A strong homelessness policy does not only rescue people after they fall. It tries to stop the fall before it happens. That means helping people who are behind on rent, mediating before eviction, giving housing advice, supporting people leaving prisons or hospitals, and identifying people at risk before the crisis becomes permanent.


This is where many countries fail. They wait until someone is already outside, already traumatized, already disconnected, already harder to reach. Finland’s lesson is that preventing homelessness is often more humane and more cost-effective than responding after a person has lost everything.


Fifth, Finland made homelessness a national responsibility, not just a local burden.


Cities alone cannot solve homelessness if national policy creates housing shortages, cuts income support or fails to protect vulnerable people. Local governments need tools. National governments need accountability. Nonprofits need stable partnerships. Housing providers need funding. Health systems need coordination.


Finland’s success came from long-term cooperation.

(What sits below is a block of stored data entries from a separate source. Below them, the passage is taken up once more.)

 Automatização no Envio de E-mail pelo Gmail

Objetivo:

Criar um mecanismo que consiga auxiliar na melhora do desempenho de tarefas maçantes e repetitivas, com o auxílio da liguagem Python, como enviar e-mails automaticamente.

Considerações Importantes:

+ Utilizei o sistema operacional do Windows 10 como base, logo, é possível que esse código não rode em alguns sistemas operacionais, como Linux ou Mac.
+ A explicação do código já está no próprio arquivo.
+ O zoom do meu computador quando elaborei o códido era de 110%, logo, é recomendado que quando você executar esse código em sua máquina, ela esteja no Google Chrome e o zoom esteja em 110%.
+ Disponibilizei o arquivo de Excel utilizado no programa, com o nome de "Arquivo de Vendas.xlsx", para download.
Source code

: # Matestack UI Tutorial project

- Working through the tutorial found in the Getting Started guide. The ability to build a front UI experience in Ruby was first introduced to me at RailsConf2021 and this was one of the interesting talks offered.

That cooperation is one of the most important parts of the story. Homelessness is not solved by one agency, one mayor, one shelter, one law or one charity. It is solved when the whole system agrees on the same goal: fewer people entering homelessness, more people exiting homelessness, and fewer people returning to homelessness after receiving help.

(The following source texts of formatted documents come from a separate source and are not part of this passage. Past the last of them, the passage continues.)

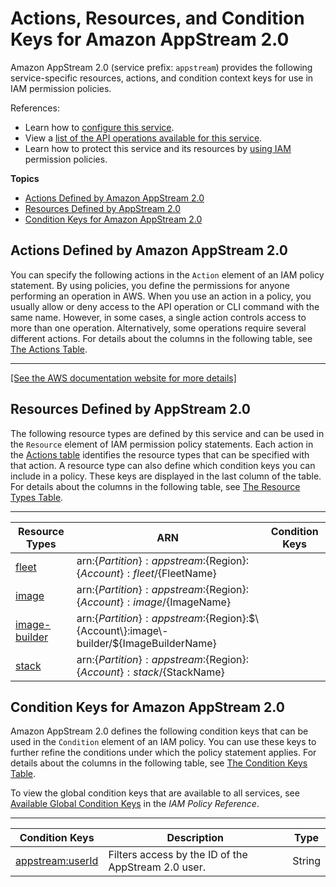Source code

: # Actions, Resources, and Condition Keys for Amazon AppStream 2\.0<a name="list_amazonappstream2.0"></a>

Amazon AppStream 2\.0 \(service prefix: `appstream`\) provides the following service\-specific resources, actions, and condition context keys for use in IAM permission policies\.

References:
+ Learn how to [configure this service](https://docs.aws.amazon.com/appstream2/latest/developerguide/)\.
+ View a [list of the API operations available for this service](https://docs.aws.amazon.com/appstream2/latest/APIReference/)\.
+ Learn how to protect this service and its resources by [using IAM](https://docs.aws.amazon.com/appstream2/latest/developerguide/controlling-access.html) permission policies\.

**Topics**
+ [Actions Defined by Amazon AppStream 2\.0](#amazonappstream2.0-actions-as-permissions)
+ [Resources Defined by AppStream 2\.0](#amazonappstream2.0-resources-for-iam-policies)
+ [Condition Keys for Amazon AppStream 2\.0](#amazonappstream2.0-policy-keys)

## Actions Defined by Amazon AppStream 2\.0<a name="amazonappstream2.0-actions-as-permissions"></a>

You can specify the following actions in the `Action` element of an IAM policy statement\. By using policies, you define the permissions for anyone performing an operation in AWS\. When you use an action in a policy, you usually allow or deny access to the API operation or CLI command with the same name\. However, in some cases, a single action controls access to more than one operation\. Alternatively, some operations require several different actions\. For details about the columns in the following table, see [The Actions Table](reference_policies_actions-resources-contextkeys.md#actions_table)\.


****  
[\[See the AWS documentation website for more details\]](http://docs.aws.amazon.com/IAM/latest/UserGuide/list_amazonappstream2.0.html)

## Resources Defined by AppStream 2\.0<a name="amazonappstream2.0-resources-for-iam-policies"></a>

The following resource types are defined by this service and can be used in the `Resource` element of IAM permission policy statements\. Each action in the [Actions table](#amazonappstream2.0-actions-as-permissions) identifies the resource types that can be specified with that action\. A resource type can also define which condition keys you can include in a policy\. These keys are displayed in the last column of the table\. For details about the columns in the following table, see [The Resource Types Table](reference_policies_actions-resources-contextkeys.md#resources_table)\.


****  

| Resource Types | ARN | Condition Keys | 
| --- | --- | --- | 
|   [ fleet ](https://docs.aws.amazon.com/appstream2/latest/developerguide/what-is-appstream.html#what-is-concepts)  |  arn:$\{Partition\}:appstream:$\{Region\}:$\{Account\}:fleet/$\{FleetName\}  |  | 
|   [ image ](https://docs.aws.amazon.com/appstream2/latest/developerguide/what-is-appstream.html#what-is-concepts)  |  arn:$\{Partition\}:appstream:$\{Region\}:$\{Account\}:image/$\{ImageName\}  |  | 
|   [ image\-builder ](https://docs.aws.amazon.com/appstream2/latest/developerguide/what-is-appstream.html#what-is-concepts)  |  arn:$\{Partition\}:appstream:$\{Region\}:$\{Account\}:image\-builder/$\{ImageBuilderName\}  |  | 
|   [ stack ](https://docs.aws.amazon.com/appstream2/latest/developerguide/what-is-appstream.html#what-is-concepts)  |  arn:$\{Partition\}:appstream:$\{Region\}:$\{Account\}:stack/$\{StackName\}  |  | 

## Condition Keys for Amazon AppStream 2\.0<a name="amazonappstream2.0-policy-keys"></a>

Amazon AppStream 2\.0 defines the following condition keys that can be used in the `Condition` element of an IAM policy\. You can use these keys to further refine the conditions under which the policy statement applies\. For details about the columns in the following table, see [The Condition Keys Table](reference_policies_actions-resources-contextkeys.md#context_keys_table)\.

To view the global condition keys that are available to all services, see [Available Global Condition Keys](reference_policies_condition-keys.html#AvailableKeys) in the *IAM Policy Reference*\.


****  

| Condition Keys | Description | Type | 
| --- | --- | --- | 
|   [ appstream:userId ](https://docs.aws.amazon.com/appstream2/latest/developerguide/external-identity-providers-setting-up-saml.html#external-identity-providers-embed-inline-policy-for-IAM-role)  | Filters access by the ID of the AppStream 2\.0 user\. | String |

Still, Finland’s example should not be romanticized.


Recent data shows homelessness has started to rise again after years of decline. In 2025, Finland reported more homeless people living alone than the year before, with increases among young people, women, people with foreign backgrounds and long-term homeless people. The reported reasons included rising living expenses, higher housing costs, unemployment, rent payment problems, changes in social security, substance abuse and mental health issues.


That warning is important.


Even the best system can weaken if housing becomes unaffordable and social support is reduced.


Finland proves that homelessness can be reduced. But it also proves that progress must be protected.


The deeper lesson is that homelessness is not just about houses. It is about priorities.


A society must decide whether housing is a market privilege or a human foundation. It must decide whether people should be punished for instability or helped into stability. It must decide whether public money should endlessly manage crisis or prevent crisis before it becomes more expensive, more painful and more destructive.


The Finnish model suggests that a better society begins with a different question.


Instead of asking, “What is wrong with this homeless person?”


It asks, “What does this person need in order to become stable?”


That question changes everything.


It moves society from judgment to solutions.


It moves policy from reaction to prevention.


It moves people from survival to recovery.


For the rest of the world, Finland’s example offers a clear blueprint.


Build more affordable housing.


Make permanent housing the first step, not the final prize.


Connect housing with mental health, addiction, employment and social services.


Prevent evictions before they happen.


Track homelessness honestly, including hidden homelessness.


Treat local governments, nonprofits and national agencies as partners instead of isolated actors.


Protect income support and housing support from cuts that push vulnerable people back into crisis.


Most of all, stop accepting homelessness as normal.


No advanced society should be comfortable with people sleeping outside while buildings stand empty, wealth expands and public systems claim there is no better way.


There is a better way.


Finland showed that when a nation has the political will, administrative discipline and moral clarity to act, homelessness can be reduced. It does not require perfection. It requires commitment.


The Finnish lesson is not that every country can copy every detail exactly. Each nation has its own housing market, economy, laws and population pressures.


But the principle can travel anywhere:


Give people a home first.


Then help them heal, rebuild and return to community from a place of safety.


That is not weakness.


That is wisdom.


Because a society is not measured only by how high its towers rise.


It is measured by how few of its people are left without a door to close at night.